━━━━━ Source data

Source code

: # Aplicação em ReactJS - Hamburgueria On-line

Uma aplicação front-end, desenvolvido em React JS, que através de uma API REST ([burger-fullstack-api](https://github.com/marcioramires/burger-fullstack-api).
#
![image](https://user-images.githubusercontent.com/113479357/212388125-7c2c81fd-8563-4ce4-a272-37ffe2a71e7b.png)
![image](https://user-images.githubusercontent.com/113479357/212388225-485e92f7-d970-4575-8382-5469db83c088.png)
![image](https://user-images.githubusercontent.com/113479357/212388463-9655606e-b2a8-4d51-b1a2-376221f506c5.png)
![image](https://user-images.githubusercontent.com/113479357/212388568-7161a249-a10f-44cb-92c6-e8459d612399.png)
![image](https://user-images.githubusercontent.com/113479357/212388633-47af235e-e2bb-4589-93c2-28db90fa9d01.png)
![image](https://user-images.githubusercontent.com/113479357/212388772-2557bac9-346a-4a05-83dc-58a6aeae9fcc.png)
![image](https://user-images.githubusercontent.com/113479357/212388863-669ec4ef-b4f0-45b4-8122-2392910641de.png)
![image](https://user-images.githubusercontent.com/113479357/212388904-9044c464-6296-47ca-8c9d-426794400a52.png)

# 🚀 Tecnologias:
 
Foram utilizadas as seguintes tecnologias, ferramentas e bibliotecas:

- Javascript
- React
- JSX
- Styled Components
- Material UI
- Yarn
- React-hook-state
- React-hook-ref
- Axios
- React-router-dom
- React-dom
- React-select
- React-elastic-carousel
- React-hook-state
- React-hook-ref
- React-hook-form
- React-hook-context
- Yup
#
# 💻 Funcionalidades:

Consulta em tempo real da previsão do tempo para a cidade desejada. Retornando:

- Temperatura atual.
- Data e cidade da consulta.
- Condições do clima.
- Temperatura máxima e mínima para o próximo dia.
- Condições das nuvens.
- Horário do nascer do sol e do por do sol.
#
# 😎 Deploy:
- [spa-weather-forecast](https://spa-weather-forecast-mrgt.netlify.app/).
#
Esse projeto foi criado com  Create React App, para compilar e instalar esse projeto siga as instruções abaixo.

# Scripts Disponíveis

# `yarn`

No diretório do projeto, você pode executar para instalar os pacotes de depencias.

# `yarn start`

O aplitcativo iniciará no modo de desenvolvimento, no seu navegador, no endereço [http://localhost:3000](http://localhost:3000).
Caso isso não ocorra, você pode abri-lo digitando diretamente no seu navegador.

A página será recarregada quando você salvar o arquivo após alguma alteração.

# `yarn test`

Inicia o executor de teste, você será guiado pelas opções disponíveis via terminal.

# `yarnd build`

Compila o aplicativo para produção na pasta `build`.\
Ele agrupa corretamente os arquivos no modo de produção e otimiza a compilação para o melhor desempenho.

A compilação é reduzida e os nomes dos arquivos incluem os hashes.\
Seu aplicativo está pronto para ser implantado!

━━━━━━━━━━
━━━━━ Source data

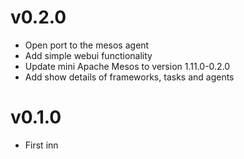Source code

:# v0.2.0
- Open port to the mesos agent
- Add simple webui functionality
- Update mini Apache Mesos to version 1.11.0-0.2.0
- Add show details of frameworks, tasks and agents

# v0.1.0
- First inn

━━━━━━━━━━

### [What to work on]
Lines holding the word "projeto" should be counted across the entries; state only how many there are.

### [Written answer]
2